CryptoKit's asymmetric cryptography API covers ECDSA signing, ECDH key agreement, HPKE (iOS 17+), and post-quantum ML-KEM/ML-DSA (iOS 26+). The framework enforces correct usage through its type system — signing keys cannot perform key agreement, shared secrets must pass through HKDF before use, and Secure Enclave access is limited to P256 for classical curves. This reference covers every asymmetric primitive from iOS 13 through iOS 26 with verified Swift implementations, common AI-generator mistakes, and the quantum migration path.

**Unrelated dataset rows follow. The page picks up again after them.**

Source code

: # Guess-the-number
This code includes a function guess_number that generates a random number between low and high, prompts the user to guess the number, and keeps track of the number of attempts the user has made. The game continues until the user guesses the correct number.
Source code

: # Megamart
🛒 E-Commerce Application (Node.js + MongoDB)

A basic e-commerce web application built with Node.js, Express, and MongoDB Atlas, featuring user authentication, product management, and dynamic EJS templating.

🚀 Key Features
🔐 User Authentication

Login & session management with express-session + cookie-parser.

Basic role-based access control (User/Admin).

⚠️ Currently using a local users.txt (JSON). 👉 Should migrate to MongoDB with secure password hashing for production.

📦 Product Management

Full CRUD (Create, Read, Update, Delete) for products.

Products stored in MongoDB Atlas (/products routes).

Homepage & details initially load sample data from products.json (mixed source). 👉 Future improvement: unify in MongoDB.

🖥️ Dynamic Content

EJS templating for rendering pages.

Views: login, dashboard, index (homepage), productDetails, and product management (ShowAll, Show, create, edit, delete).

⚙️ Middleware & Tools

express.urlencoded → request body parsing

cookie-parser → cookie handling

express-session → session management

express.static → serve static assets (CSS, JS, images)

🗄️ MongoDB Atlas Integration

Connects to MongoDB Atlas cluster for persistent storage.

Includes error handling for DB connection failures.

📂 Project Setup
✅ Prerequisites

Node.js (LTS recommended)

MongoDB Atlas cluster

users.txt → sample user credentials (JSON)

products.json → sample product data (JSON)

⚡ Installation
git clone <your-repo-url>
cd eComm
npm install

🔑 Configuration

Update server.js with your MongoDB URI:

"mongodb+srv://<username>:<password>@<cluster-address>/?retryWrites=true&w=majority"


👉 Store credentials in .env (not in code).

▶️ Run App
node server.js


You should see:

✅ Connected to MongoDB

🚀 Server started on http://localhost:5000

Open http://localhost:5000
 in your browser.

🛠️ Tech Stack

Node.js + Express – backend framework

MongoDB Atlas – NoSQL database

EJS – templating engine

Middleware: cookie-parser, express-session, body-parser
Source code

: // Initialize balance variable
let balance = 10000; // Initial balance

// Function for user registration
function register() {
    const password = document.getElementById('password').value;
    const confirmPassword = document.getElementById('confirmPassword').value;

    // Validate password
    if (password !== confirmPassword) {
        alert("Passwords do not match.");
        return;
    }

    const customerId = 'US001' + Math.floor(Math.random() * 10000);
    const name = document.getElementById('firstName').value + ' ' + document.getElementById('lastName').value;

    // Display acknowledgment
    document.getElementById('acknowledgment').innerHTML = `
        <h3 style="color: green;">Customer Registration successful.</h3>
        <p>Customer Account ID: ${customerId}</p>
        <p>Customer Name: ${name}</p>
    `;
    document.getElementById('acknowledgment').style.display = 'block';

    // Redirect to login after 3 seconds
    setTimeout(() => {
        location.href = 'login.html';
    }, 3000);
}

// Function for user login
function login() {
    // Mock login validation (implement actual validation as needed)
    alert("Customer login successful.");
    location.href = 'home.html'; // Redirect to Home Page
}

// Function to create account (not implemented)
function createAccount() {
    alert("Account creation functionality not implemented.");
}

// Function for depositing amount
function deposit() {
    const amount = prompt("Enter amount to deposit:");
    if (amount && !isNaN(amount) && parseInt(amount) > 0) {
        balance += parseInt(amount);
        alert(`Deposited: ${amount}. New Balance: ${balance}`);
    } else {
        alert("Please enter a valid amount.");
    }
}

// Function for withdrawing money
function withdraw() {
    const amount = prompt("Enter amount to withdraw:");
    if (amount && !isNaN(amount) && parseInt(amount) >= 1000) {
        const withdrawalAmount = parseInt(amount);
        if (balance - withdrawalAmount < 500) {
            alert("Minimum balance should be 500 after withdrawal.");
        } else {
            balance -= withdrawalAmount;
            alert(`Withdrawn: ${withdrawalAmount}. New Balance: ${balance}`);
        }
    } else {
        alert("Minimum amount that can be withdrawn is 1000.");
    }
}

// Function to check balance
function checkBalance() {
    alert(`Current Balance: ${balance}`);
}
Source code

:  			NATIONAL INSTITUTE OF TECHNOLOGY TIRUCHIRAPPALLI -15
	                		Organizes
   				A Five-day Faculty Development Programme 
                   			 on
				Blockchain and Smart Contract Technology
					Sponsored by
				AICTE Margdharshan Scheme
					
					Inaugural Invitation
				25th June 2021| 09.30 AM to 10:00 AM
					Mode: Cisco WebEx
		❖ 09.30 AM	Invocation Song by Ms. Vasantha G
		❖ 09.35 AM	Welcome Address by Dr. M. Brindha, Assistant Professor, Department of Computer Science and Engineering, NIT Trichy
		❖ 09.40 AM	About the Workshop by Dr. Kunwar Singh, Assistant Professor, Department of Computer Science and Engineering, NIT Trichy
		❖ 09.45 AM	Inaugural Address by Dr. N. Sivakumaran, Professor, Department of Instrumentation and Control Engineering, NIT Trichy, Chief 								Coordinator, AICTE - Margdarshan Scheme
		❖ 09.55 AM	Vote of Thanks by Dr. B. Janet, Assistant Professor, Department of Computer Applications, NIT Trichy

CryptoKit was introduced at WWDC 2019 (session 709, "Cryptography and Your Apps") as a Swift-native replacement for the Security framework's C-based SecKey API. It wraps Apple's corecrypto library with hand-tuned assembly per microarchitecture, delivering both performance and memory safety — private key material is automatically zeroed on deallocation. iOS 14 added PEM/DER interoperability and standalone HKDF. iOS 17 brought HPKE (RFC 9180). iOS 26 (WWDC 2025, session 314, "Get ahead with quantum-secure cryptography") completes the picture with formally verified post-quantum algorithms and quantum-secure TLS enabled by default.

Curve and Algorithm Selection Guide

The single most important decision is choosing the right curve or algorithm. AI generators frequently recommend Curve25519 when Secure Enclave protection is required, or default to P-256 when modern constant-time performance matters more.

Classical Curves

P256 (secp256r1 / NIST P-256) — The only classical curve supported by the Secure Enclave. Required for hardware-backed key storage with biometric access control. Conforms to NIST FIPS 186-5 for US government compliance and has the broadest interoperability with TLS, X.509 certificates, and server-side libraries. Public keys are 64 bytes (uncompressed raw), signatures are 64 bytes (raw r‖s). PEM and DER export supported from iOS 14.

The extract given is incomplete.